*** Records for this exercise ***
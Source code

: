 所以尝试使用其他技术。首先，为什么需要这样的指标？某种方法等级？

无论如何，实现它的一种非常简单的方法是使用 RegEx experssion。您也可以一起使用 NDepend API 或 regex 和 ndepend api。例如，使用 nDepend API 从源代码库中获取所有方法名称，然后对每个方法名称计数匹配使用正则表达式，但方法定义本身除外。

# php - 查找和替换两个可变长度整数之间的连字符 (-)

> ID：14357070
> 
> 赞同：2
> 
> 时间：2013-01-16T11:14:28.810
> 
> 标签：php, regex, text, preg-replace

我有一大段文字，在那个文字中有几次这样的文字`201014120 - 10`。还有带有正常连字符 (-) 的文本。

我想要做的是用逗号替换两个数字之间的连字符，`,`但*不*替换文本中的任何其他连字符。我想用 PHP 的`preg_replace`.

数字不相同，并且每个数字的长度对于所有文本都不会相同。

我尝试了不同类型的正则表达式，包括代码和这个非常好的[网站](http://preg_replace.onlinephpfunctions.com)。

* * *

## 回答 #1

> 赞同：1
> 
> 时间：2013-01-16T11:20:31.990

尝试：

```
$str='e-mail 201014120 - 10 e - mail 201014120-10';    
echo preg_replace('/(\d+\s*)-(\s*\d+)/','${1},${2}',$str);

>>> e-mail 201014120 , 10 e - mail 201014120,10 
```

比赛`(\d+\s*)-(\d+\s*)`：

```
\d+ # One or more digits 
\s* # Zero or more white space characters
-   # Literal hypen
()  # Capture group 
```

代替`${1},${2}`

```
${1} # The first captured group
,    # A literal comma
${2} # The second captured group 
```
***
To do: When you repeat the data, keep each line exactly as given.

Completed task:
Source code

: 所以尝试使用其他技术。首先，为什么需要这样的指标？某种方法等级？

无论如何，实现它的一种非常简单的方法是使用 RegEx experssion。您也可以一起使用 NDepend API 或 regex 和 ndepend api。例如，使用 nDepend API 从源代码库中获取所有方法名称，然后对每个方法名称计数匹配使用正则表达式，但方法定义本身除外。

# php - 查找和替换两个可变长度整数之间的连字符 (-)

> ID：14357070
> 
> 赞同：2
> 
> 时间：2013-01-16T11:14:28.810
> 
> 标签：php, regex, text, preg-replace

我有一大段文字，在那个文字中有几次这样的文字`201014120 - 10`。还有带有正常连字符 (-) 的文本。

我想要做的是用逗号替换两个数字之间的连字符，`,`但*不*替换文本中的任何其他连字符。我想用 PHP 的`preg_replace`.

数字不相同，并且每个数字的长度对于所有文本都不会相同。

我尝试了不同类型的正则表达式，包括代码和这个非常好的[网站](http://preg_replace.onlinephpfunctions.com)。

* * *

## 回答 #1

> 赞同：1
> 
> 时间：2013-01-16T11:20:31.990

尝试：

```
$str='e-mail 201014120 - 10 e - mail 201014120-10';    
echo preg_replace('/(\d+\s*)-(\s*\d+)/','${1},${2}',$str);

>>> e-mail 201014120 , 10 e - mail 201014120,10 
```

比赛`(\d+\s*)-(\d+\s*)`：

```
\d+ # One or more digits 
\s* # Zero or more white space characters
-   # Literal hypen
()  # Capture group 
```

代替`${1},${2}`

```
${1} # The first captured group
,    # A literal comma
${2} # The second captured group 
```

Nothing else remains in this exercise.